Drawing Conclusions, and What it Means for Advisors

According to the authors, the results of this intricate analysis show that using retirement account assets to purchase at least some fixed deferred income annuities benefits all demographic groups examined. They further find that allowing payout annuities to have a small exposure to equity can additionally enhance welfare.

Nevertheless, for the least educated, delaying claiming Social Security benefits is preferred, according to the authors. There are a variety of reasons for this, including the fact that the least educated tend to be the lowest earners, and thus optimized Social Security claiming decisions will simply have a greater impact on their overall lifetime wealth. Another consideration is the relative simplicity of delayed Social Security claiming in comparison to other strategies that involve carefully timed taxable distributions and annuity purchases.
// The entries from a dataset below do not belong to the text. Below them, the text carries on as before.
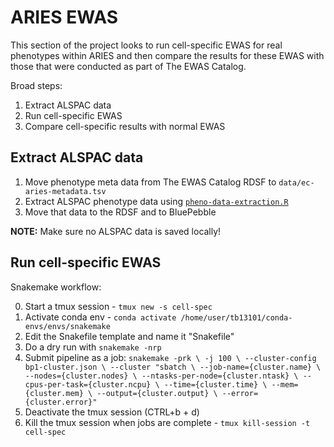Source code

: # ARIES EWAS

This section of the project looks to run cell-specific EWAS for real phenotypes within ARIES and then compare the results for these EWAS with those that were conducted as part of The EWAS Catalog.

Broad steps:

1. Extract ALSPAC data
2. Run cell-specific EWAS
3. Compare cell-specific results with normal EWAS

## Extract ALSPAC data

1. Move phenotype meta data from The EWAS Catalog RDSF to `data/ec-aries-metadata.tsv`
2. Extract ALSPAC phenotype data using [`pheno-data-extraction.R`](scripts/pheno-data-extraction.R)
3. Move that data to the RDSF and to BluePebble

__NOTE:__ Make sure no ALSPAC data is saved locally!

## Run cell-specific EWAS

Snakemake workflow:

0. Start a tmux session - `tmux new -s cell-spec`
1. Activate conda env - `conda activate /home/user/tb13101/conda-envs/envs/snakemake`
2. Edit the Snakefile template and name it "Snakefile"
3. Do a dry run with `snakemake -nrp`
4. Submit pipeline as a job:
`
snakemake -prk \
-j 100 \
--cluster-config bp1-cluster.json \
--cluster "sbatch \
  --job-name={cluster.name} \
  --nodes={cluster.nodes} \
  --ntasks-per-node={cluster.ntask} \
  --cpus-per-task={cluster.ncpu} \
  --time={cluster.time} \
  --mem={cluster.mem} \
  --output={cluster.output} \
  --error={cluster.error}"
`
5. Deactivate the tmux session (CTRL+b + d)
6. Kill the tmux session when jobs are complete - `tmux kill-session -t cell-spec`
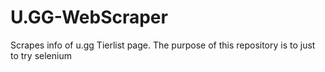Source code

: # U.GG-WebScraper
Scrapes info of u.gg Tierlist page. The purpose of this repository is to just to try selenium
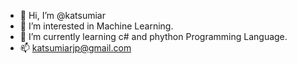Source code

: - 👋 Hi, I’m @katsumiar
- 👀 I’m interested in Machine Learning.
- 🌱 I’m currently learning c# and phython Programming Language.
- 📫 katsumiarjp@gmail.com

<!---
katsumiar/katsumiar is a ✨ special ✨ repository because its `README.md` (this file) appears on your GitHub profile.
You can click the Preview link to take a look at your changes.
--->
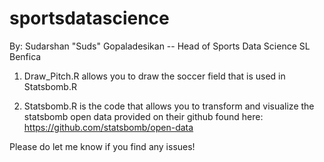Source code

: # sportsdatascience

By: Sudarshan "Suds" Gopaladesikan -- Head of Sports Data Science SL Benfica

1) Draw_Pitch.R allows you to draw the soccer field that is used in Statsbomb.R

2) Statsbomb.R is the code that allows you to transform and visualize the statsbomb open data provided on their github found here: https://github.com/statsbomb/open-data

Please do let me know if you find any issues! 
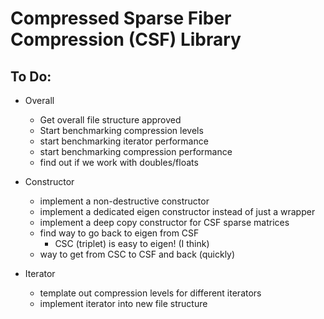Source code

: # Compressed Sparse Fiber Compression (CSF) Library

## To Do:

 - Overall
    - Get overall file structure approved
    - Start benchmarking compression levels
    - start benchmarking iterator performance
    - start benchmarking compression performance
    - find out if we work with doubles/floats

 - Constructor
    - implement a non-destructive constructor
    - implement a dedicated eigen constructor instead of just a wrapper
    - implement a deep copy constructor for CSF sparse matrices
    - find way to go back to eigen from CSF
      - CSC (triplet) is easy to eigen! (I think)
    - way to get from CSC to CSF and back (quickly)

 - Iterator
    - template out compression levels for different iterators
    - implement iterator into new file structure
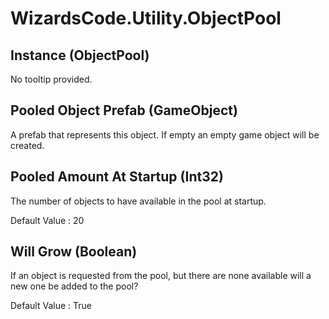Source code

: # WizardsCode.Utility.ObjectPool

## Instance (ObjectPool)

No tooltip provided.


## Pooled Object Prefab (GameObject)

A prefab that represents this object. If empty an empty game object will be created.


## Pooled Amount At Startup (Int32)

The number of objects to have available in the pool at startup.

Default Value     : 20


## Will Grow (Boolean)

If an object is requested from the pool, but there are none available will a new one be added to the pool?

Default Value     : True

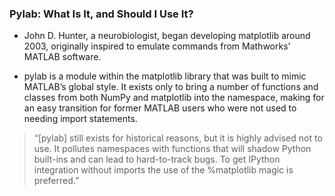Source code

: ### Pylab: What Is It, and Should I Use It?

- John D. Hunter, a neurobiologist, began developing matplotlib around 2003, originally inspired to emulate commands from Mathworks’ MATLAB software.

- pylab is a module within the matplotlib library that was built to mimic MATLAB’s global style. It exists only to bring a number of functions and classes from both NumPy and matplotlib into the namespace, making for an easy transition for former MATLAB users who were not used to needing import statements.

> “[pylab] still exists for historical reasons, but it is highly advised not to use. It pollutes namespaces with functions that will shadow Python built-ins and can lead to hard-to-track bugs. To get IPython integration without imports the use of the %matplotlib magic is preferred.”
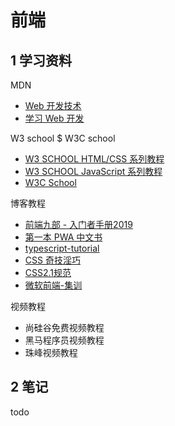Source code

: # 前端

## 1 学习资料

MDN

- [Web 开发技术](https://developer.mozilla.org/zh-CN/docs/Web)
- [学习 Web 开发](https://developer.mozilla.org/zh-CN/docs/Learn)

W3 school $ W3C school

- [W3 SCHOOL HTML/CSS 系列教程](http://www.w3school.com.cn/h.asp)
- [W3 SCHOOL JavaScript 系列教程](http://www.w3school.com.cn/b.asp)
- [W3C School](https://www.w3cschool.cn/%20)

博客教程

- [前端九部 - 入门者手册2019](https://www.yuque.com/fe9/basic)
- [第一本 PWA 中文书](https://github.com/SangKa/PWA-Book-CN)
- [typescript-tutorial](https://github.com/xcatliu/typescript-tutorial)
- [CSS 奇技淫巧](https://github.com/chokcoco/iCSS)
- [CSS2.1规范](http://www.ayqy.net/doc/css2-1/cover.html)
- [微软前端-集训](https://github.com/Microsoft/frontend-bootcamp)

视频教程

- 尚硅谷免费视频教程
- 黑马程序员视频教程
- 珠峰视频教程

## 2 笔记

todo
“Lower educated retirees … fare much better if they delay claiming and use retirement assets to bridge their consumption needs, versus buying DIAs,” the authors suggest. “This is because the least educated have a higher Social Security replacement rate and a higher mortality risk, whereas the better educated receive relatively lower Social Security benefits and can anticipate longer lifetimes.”

According to the report authors, the welfare gains available from optimized utilization of annuities and careful Social Security claiming typically range between $25,000 and $50,000.

One important caveat in the report is that current regulatory policy stipulates that variable annuities are disallowed as qualified longevity annuity contracts within U.S. retirement plans. The authors suggest that this policy may warrant reconsideration, as their results show well-designed and affordably priced variable deferred income annuities in retirement plan portfolios can markedly enhance retiree financial well-being.